• [ABOUT THIS TASK] Begin with the first line of the entries below. Copy each line exactly, stopping after the one that contains "Die Korrektheit dieser".

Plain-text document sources

- - -

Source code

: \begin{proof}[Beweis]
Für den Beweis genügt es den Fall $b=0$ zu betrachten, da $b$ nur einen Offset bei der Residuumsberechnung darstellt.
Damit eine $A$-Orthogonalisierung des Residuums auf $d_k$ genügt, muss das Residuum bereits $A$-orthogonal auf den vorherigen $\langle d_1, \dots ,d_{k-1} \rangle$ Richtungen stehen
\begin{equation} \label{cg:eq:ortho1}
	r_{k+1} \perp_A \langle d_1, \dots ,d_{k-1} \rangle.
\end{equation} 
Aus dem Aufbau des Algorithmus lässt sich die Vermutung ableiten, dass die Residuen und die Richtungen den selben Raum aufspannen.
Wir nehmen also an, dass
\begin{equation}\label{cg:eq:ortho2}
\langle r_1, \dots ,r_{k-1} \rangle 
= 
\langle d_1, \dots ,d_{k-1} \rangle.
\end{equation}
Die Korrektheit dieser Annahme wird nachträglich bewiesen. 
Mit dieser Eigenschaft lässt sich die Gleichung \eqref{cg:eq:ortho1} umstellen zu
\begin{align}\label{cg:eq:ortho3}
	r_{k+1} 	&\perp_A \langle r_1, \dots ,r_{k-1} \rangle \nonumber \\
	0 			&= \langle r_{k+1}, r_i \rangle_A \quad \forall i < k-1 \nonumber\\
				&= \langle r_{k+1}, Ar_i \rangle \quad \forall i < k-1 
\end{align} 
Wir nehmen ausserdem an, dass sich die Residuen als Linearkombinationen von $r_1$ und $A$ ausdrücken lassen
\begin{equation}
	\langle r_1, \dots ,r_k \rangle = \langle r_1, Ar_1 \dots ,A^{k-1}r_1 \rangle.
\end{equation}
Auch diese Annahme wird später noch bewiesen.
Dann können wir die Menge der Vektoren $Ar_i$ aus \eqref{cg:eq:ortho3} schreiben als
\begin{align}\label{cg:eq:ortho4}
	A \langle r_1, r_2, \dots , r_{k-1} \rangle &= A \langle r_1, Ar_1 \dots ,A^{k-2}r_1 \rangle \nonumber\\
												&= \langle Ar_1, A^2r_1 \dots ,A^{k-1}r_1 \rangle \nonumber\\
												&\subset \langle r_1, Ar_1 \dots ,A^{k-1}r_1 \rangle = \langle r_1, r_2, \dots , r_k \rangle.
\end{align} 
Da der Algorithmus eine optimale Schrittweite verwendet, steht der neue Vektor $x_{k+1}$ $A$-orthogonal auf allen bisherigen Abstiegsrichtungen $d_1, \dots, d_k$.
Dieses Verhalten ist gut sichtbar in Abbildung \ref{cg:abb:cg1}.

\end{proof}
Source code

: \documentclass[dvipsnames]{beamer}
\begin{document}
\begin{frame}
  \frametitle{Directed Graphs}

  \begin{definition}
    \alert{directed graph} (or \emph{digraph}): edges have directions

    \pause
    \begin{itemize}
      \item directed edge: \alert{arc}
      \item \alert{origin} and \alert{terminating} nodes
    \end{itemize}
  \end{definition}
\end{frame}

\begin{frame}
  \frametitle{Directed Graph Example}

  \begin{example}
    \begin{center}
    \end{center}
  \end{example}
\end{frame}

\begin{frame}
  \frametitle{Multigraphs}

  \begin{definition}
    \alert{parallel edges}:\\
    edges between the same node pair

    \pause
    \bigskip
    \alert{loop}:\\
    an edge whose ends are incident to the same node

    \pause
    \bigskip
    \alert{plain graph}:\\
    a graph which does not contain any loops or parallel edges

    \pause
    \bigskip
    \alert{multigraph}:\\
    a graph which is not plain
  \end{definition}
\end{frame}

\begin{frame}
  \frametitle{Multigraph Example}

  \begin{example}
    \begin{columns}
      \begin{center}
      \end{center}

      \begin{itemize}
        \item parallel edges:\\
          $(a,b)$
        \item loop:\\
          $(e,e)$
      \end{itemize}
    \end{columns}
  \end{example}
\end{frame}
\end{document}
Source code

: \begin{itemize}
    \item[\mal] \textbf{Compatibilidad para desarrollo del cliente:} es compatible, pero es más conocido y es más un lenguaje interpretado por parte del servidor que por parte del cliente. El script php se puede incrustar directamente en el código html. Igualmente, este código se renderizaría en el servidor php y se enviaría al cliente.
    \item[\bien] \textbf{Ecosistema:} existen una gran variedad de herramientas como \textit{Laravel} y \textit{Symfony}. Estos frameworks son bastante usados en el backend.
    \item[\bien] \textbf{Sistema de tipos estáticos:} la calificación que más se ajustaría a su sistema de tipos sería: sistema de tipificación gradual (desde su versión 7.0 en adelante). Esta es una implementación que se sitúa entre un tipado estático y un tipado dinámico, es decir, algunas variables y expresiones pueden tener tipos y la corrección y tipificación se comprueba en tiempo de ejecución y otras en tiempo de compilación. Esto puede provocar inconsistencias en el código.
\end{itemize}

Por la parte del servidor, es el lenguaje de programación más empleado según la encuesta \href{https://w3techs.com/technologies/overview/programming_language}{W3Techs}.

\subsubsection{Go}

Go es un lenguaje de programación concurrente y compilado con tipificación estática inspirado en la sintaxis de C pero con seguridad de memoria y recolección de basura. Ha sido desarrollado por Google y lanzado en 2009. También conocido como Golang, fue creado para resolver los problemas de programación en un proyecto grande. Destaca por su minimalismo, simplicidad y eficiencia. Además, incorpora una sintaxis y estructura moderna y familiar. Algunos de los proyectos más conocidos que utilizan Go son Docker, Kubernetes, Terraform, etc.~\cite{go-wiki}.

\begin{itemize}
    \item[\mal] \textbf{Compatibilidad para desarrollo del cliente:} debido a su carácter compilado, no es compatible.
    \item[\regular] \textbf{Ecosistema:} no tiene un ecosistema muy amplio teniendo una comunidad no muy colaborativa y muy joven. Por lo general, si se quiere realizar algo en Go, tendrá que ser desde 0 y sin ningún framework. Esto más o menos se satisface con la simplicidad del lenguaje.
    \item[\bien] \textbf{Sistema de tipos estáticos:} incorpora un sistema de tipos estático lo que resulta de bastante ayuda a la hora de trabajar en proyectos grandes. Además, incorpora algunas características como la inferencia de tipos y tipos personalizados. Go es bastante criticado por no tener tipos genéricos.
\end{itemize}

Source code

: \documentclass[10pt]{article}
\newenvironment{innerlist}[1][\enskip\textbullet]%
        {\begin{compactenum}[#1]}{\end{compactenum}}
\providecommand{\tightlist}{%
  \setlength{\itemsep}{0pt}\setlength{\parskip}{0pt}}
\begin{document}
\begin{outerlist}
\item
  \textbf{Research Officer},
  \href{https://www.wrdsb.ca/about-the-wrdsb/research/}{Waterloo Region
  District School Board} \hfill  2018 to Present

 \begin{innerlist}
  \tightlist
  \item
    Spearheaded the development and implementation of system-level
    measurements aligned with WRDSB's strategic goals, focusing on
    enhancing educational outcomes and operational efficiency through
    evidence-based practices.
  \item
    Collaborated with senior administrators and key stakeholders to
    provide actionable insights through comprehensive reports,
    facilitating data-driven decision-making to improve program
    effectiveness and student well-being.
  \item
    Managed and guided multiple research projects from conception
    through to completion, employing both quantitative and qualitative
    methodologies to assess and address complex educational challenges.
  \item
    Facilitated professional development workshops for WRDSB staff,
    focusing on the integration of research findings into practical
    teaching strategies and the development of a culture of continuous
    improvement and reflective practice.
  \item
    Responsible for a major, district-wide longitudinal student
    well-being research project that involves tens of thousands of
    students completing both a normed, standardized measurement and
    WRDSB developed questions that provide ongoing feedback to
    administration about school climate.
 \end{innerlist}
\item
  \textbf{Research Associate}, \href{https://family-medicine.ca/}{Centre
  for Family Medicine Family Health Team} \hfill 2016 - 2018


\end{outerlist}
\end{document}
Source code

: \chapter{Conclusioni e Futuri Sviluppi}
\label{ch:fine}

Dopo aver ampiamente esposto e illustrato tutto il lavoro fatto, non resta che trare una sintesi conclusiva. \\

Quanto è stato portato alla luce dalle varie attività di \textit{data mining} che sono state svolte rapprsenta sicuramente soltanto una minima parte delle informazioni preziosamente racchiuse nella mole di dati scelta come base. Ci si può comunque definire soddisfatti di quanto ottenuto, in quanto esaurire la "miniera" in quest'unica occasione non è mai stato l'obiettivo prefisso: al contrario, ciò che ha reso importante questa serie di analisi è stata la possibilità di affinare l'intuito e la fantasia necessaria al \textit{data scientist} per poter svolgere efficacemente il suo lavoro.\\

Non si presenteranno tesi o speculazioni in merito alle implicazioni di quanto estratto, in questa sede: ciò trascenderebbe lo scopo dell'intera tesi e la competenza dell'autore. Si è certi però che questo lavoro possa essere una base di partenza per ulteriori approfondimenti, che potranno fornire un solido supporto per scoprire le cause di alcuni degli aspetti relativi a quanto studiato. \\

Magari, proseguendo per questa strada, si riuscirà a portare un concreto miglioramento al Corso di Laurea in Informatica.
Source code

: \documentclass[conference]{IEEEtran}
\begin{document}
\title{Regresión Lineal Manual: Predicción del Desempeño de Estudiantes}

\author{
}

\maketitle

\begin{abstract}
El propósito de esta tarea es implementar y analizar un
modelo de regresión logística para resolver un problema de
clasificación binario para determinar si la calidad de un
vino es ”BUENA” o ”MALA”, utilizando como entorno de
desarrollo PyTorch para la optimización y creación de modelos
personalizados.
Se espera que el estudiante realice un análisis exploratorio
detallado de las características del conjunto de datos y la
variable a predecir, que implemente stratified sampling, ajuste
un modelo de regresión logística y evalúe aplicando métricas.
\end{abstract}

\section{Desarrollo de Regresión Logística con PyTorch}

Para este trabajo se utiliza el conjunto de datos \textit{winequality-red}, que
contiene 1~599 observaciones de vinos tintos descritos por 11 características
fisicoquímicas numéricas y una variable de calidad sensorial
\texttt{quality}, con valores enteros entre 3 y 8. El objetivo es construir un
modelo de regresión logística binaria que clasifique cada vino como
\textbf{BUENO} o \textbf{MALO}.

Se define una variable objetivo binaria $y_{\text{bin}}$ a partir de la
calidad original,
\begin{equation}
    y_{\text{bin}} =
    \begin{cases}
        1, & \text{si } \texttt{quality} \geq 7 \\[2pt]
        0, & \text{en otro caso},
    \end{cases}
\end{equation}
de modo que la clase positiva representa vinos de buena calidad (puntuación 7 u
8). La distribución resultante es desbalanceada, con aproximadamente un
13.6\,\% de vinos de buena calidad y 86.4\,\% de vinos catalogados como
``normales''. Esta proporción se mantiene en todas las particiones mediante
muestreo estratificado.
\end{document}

- - -

• [RESPONSE]
Source code

: \begin{proof}[Beweis]
Für den Beweis genügt es den Fall $b=0$ zu betrachten, da $b$ nur einen Offset bei der Residuumsberechnung darstellt.
Damit eine $A$-Orthogonalisierung des Residuums auf $d_k$ genügt, muss das Residuum bereits $A$-orthogonal auf den vorherigen $\langle d_1, \dots ,d_{k-1} \rangle$ Richtungen stehen
\begin{equation} \label{cg:eq:ortho1}
	r_{k+1} \perp_A \langle d_1, \dots ,d_{k-1} \rangle.
\end{equation} 
Aus dem Aufbau des Algorithmus lässt sich die Vermutung ableiten, dass die Residuen und die Richtungen den selben Raum aufspannen.
Wir nehmen also an, dass
\begin{equation}\label{cg:eq:ortho2}
\langle r_1, \dots ,r_{k-1} \rangle 
= 
\langle d_1, \dots ,d_{k-1} \rangle.
\end{equation}
Die Korrektheit dieser Annahme wird nachträglich bewiesen. 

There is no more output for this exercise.